22h – Portal, Odete e Alice dos Reis
Peça em estreia no São Luiz, conjurada por Alice dos Reis e Odete, Portal combina som, texto, canto e instalação na projeção de uma narrativa comum a partir de dois exoplanetas paralelos. Num plano especulativo para onde convergem géneros como o sci-fi ou a ópera, Alice e Odete abatem as barreiras entre o pessoal e o político, num processo autobiográfico tão detalhado quanto abstrato que projeta possíveis futuros a partir dos sonhos e desejos das mesmas. Com o vínculo galático de superarem a sua própria terra.
Encontro pleno de sentido, entre duas artistas de visão mui pessoal e sonhos partilhados. Alice dos Reis com um percurso artístico que a levou a revelar obra na Europa, nos Estados Unidos ou na Austrália, por entre galerias, instituições e festivais de cinema, fruto de enfoque, visão e mérito académico pelo Sandberg Instituut de Amsterdão.

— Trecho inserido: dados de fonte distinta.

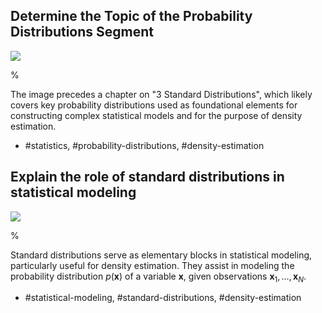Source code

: ## Determine the Topic of the Probability Distributions Segment

![](https://cdn.mathpix.com/cropped/2024_05_13_20a9d15d747590c3e3e1g-1.jpg?height=1248&width=1226&top_left_y=216&top_left_x=423)

%

The image precedes a chapter on "3 Standard Distributions", which likely covers key probability distributions used as foundational elements for constructing complex statistical models and for the purpose of density estimation.

- #statistics, #probability-distributions, #density-estimation

## Explain the role of standard distributions in statistical modeling

![](https://cdn.mathpix.com/cropped/2024_05_13_20a9d15d747590c3e3e1g-1.jpg?height=1248&width=1226&top_left_y=216&top_left_x=423)

%

Standard distributions serve as elementary blocks in statistical modeling, particularly useful for density estimation. They assist in modeling the probability distribution $p(\mathbf{x})$ of a variable $\mathbf{x}$, given observations $\mathbf{x}_{1}, \ldots, \mathbf{x}_{N}$.

- #statistical-modeling, #standard-distributions, #density-estimation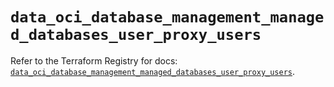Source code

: # `data_oci_database_management_managed_databases_user_proxy_users`

Refer to the Terraform Registry for docs: [`data_oci_database_management_managed_databases_user_proxy_users`](https://registry.terraform.io/providers/hashicorp/oci/7.19.0/docs/data-sources/database_management_managed_databases_user_proxy_users).
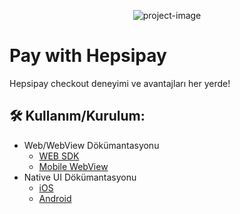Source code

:<p align="center" style="margin-bottom: 0;padding-bottom: 0;"><img src="https://images.hepsiburada.net/assets/sardes/wallet/redesign/svg/logo_hepsipay.svg" alt="project-image"></p>

# Pay with Hepsipay

Hepsipay checkout deneyimi ve avantajları her yerde!

## 🛠️ Kullanım/Kurulum:
- Web/WebView Dökümantasyonu
  - [WEB SDK](https://github.com/pay-with-hepsipay/documentation/blob/main/pay-with-hepsipay/web-sdk/README.md)
  - [Mobile WebView](https://github.com/pay-with-hepsipay/documentation/blob/main/pay-with-hepsipay/mobile/README.md)
- Native UI Dökümantasyonu
  - [iOS](https://github.com/pay-with-hepsipay/documentation/blob/main/pay-with-hepsipay/ios/README.md)
  - [Android](https://github.com/pay-with-hepsipay/documentation/blob/main/pay-with-hepsipay/android/README.md)
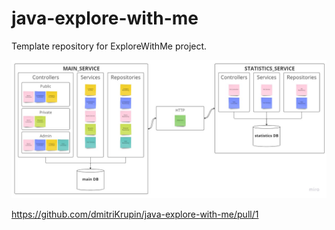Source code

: # java-explore-with-me
Template repository for ExploreWithMe project.

![](Logo.jpg)

https://github.com/dmitriKrupin/java-explore-with-me/pull/1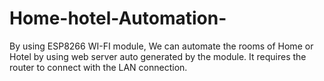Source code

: # Home-hotel-Automation-
By using ESP8266 WI-FI module, We can automate the rooms of Home or Hotel by using web server auto generated by the module. It requires the router to connect with the LAN connection. 
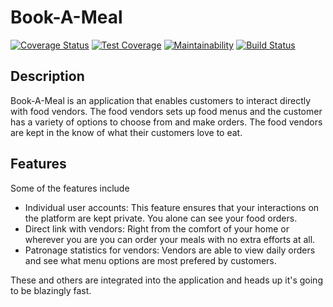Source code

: # Book-A-Meal
[![Coverage Status](https://coveralls.io/repos/github/PriscillaSam/Book-A-Meal/badge.svg?branch=develop)](https://coveralls.io/github/PriscillaSam/Book-A-Meal?branch=develop)
[![Test Coverage](https://api.codeclimate.com/v1/badges/bc2ce8130661adcb4ce9/test_coverage)](https://codeclimate.com/github/PriscillaSam/Book-A-Meal/test_coverage)
[![Maintainability](https://api.codeclimate.com/v1/badges/bc2ce8130661adcb4ce9/maintainability)](https://codeclimate.com/github/PriscillaSam/Book-A-Meal/maintainability)
[![Build Status](https://travis-ci.org/PriscillaSam/Book-A-Meal.svg?branch=develop)](https://travis-ci.org/PriscillaSam/Book-A-Meal)
## Description

Book-A-Meal is an application that enables customers to interact directly with food vendors. The food vendors sets up food menus and the customer has a variety of options to choose from and make orders. The food vendors are kept in the know of what their customers love to eat.

## Features 

Some of the features include
- Individual user accounts: This feature ensures that your interactions on the platform are kept private. You alone can see your food orders.
- Direct link with vendors: Right from the comfort of your home or wherever you are you can order your meals with no extra efforts at all.
- Patronage statistics for vendors: Vendors are able to view daily orders and see what menu options are most prefered by customers.

These and others are integrated into the application and heads up it's going to be blazingly fast.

Com um trabalho continuado que de acordo com a própria “olha para encontros entre agentes humanos e mais do que humanos em sistemas biopolíticos”. Conceitos que ligam umbilicalmente ao ofício de Odete, artista transdisciplinar por entre a escrita, as artes visuais, a performance e a música. Abertamente autobiográfico, todo o seu trabalho em diversas frentes se debate com as ligações entre as esferas do pessoal e do político, invocando uma cosmogonia própria que reescreve a história para inventar o futuro. Com trabalho revelado em inúmeros espaços, em diversos contextos, do club à galeria e pontos intermédios de atenção, lançou já este ano Water Bender pela New Scenery.
Enquanto todos se perguntam se a vacina russa funciona realmente, a ZDB propõe a sua própria luso-medicina: mais espírito do que agulha. A sua eficácia: saber o que significa inclusão e conseguir criar colaborações entre a comunidade. Por essa razão, a Zé dos Bois foi desafiada a agendar um ciclo que terá lugar entre 29 de setembro e 2 de outubro de 2020, antecipando o seu 26º aniversário, num acolhimento do Teatro São Luiz.
A ZDB propõe uma programação nacional, e como habitualmente, desperta – através da apresentação de um programa de performances, música e as suas interseções com as artes visuais – as curiosas ligações entre entidades que por vezes parecem antagónicas. Neste programa, novas particularidades sonoras e musicais são combinadas com performances e propostas visuais desafiantes.
O corpo, uma segunda e até terceira natureza, é questionado pelos marcos performativos do mundo contemporâneo, defendendo ao mesmo tempo um olhar que vai além do visível e do invisível (Mariana Tengner Barros). Definições mais conscientes de si mesmas, levam-nos a emancipar-nos da separação entre o pessoal e o político, através de viagens astrais de natureza especulativa e ainda desconhecida (Odete e Alice dos Reis). A mecânica do analógico adquire um significado abstrato numa demonstração de feedback audiovisual (Pedro Sousa). O concetualismo mais depurado é fundido com uma tradição musical portuguesa reinventada (Lula Pena e João Simões). A sexualidade diz adeus ao género, o corpo humano aproxima-se de um género-objeto (Dinis Machado). A voz relatora de uma comunidade amplifica-se a projetar futuros possíveis (Tristany). A pop de vanguarda faz agora mais sentido do que nunca e voltamos a desfrutar como fazíamos, antes do momento em que tudo nos pareceu perdido (Alek Rein, Primeira Dama).